The evening saw a new record, however, for a painting by Le Corbusier, Femme rouge et pelote verte (1932), which sold for $4.6m (est $4m-$6m), beating his old record set this past May at Christie’s Zurich by $1m. The evening’s top lot was Untitled XXVIII (1977) by Willem de Kooning, which sold for $11.4m (est. $10m to $15m). Both works had just one bidder.

Of the 51 lots on offer, 42 found buyers, for a sell-through rate of 82%. But 22 of the sale’s lots were guaranteed, and of those, six lots backed by Phillips failed to sell, suggesting losses for the auction house. The total estimated value of those six guaranteed lots was between $5.2m and $7.5m.

At a press conference after the sale Phillips CEO Ed Dolman said there was “very selective bidding” by buyers who wanted to save their money for the week’s four upcoming auctions.
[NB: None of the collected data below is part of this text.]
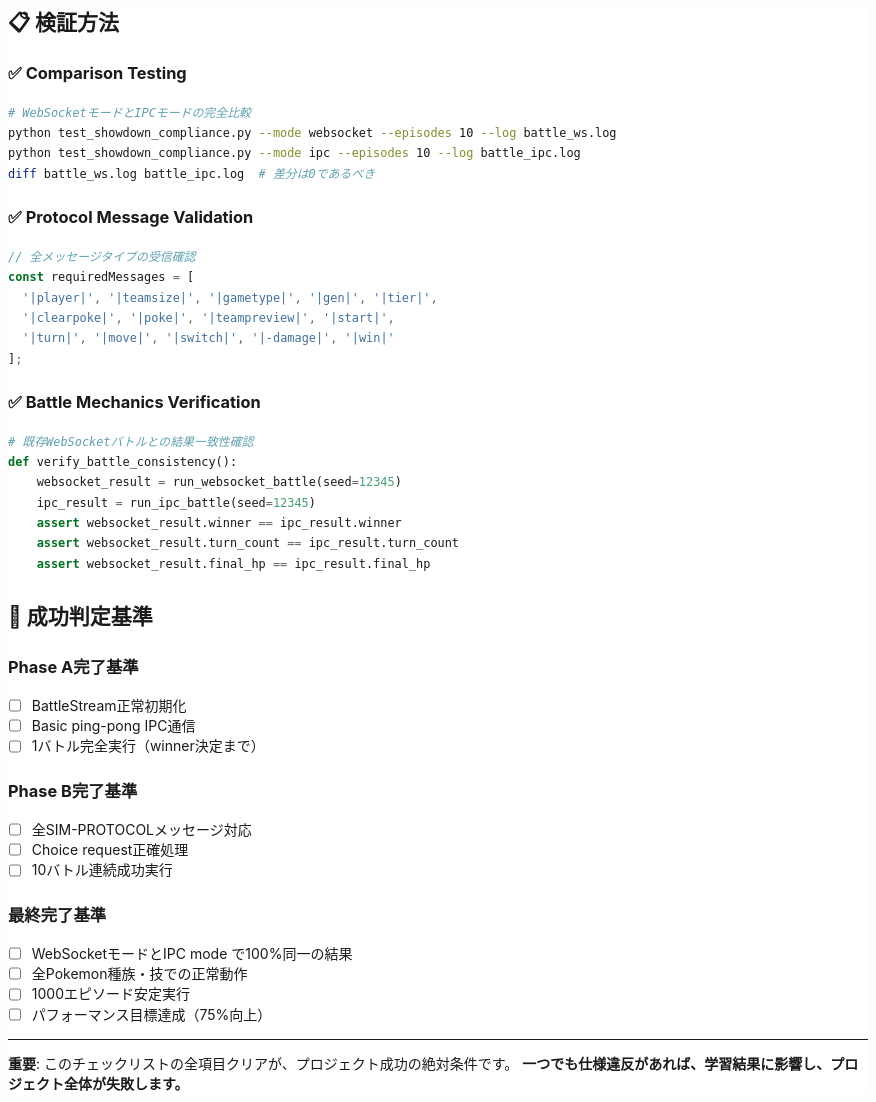 ## 📋 検証方法

### ✅ Comparison Testing
```bash
# WebSocketモードとIPCモードの完全比較
python test_showdown_compliance.py --mode websocket --episodes 10 --log battle_ws.log
python test_showdown_compliance.py --mode ipc --episodes 10 --log battle_ipc.log
diff battle_ws.log battle_ipc.log  # 差分は0であるべき
```

### ✅ Protocol Message Validation
```javascript
// 全メッセージタイプの受信確認
const requiredMessages = [
  '|player|', '|teamsize|', '|gametype|', '|gen|', '|tier|',
  '|clearpoke|', '|poke|', '|teampreview|', '|start|',
  '|turn|', '|move|', '|switch|', '|-damage|', '|win|'
];
```

### ✅ Battle Mechanics Verification
```python
# 既存WebSocketバトルとの結果一致性確認
def verify_battle_consistency():
    websocket_result = run_websocket_battle(seed=12345)
    ipc_result = run_ipc_battle(seed=12345) 
    assert websocket_result.winner == ipc_result.winner
    assert websocket_result.turn_count == ipc_result.turn_count
    assert websocket_result.final_hp == ipc_result.final_hp
```

## 🎯 成功判定基準

### Phase A完了基準
- [ ] BattleStream正常初期化
- [ ] Basic ping-pong IPC通信
- [ ] 1バトル完全実行（winner決定まで）

### Phase B完了基準  
- [ ] 全SIM-PROTOCOLメッセージ対応
- [ ] Choice request正確処理
- [ ] 10バトル連続成功実行

### 最終完了基準
- [ ] WebSocketモードとIPC mode で100%同一の結果
- [ ] 全Pokemon種族・技での正常動作
- [ ] 1000エピソード安定実行
- [ ] パフォーマンス目標達成（75%向上）

---

**重要**: このチェックリストの全項目クリアが、プロジェクト成功の絶対条件です。
**一つでも仕様違反があれば、学習結果に影響し、プロジェクト全体が失敗します。**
Dolman also pointed to post-war Japanese art, a recent area of private market interest, as a highlight of the sale. Toshimitsu Imai’s Lava (1957) was one of the five works of the evening that sold above their high estimates (and set the only other artist’s record), at $413,000 (est $200,000-$300,000). But even in that niche, results were a mixed bag, as works by Jiro Yoshihara, Kazuo Shiraga and Tatsuo Kawaguchi were all bought in.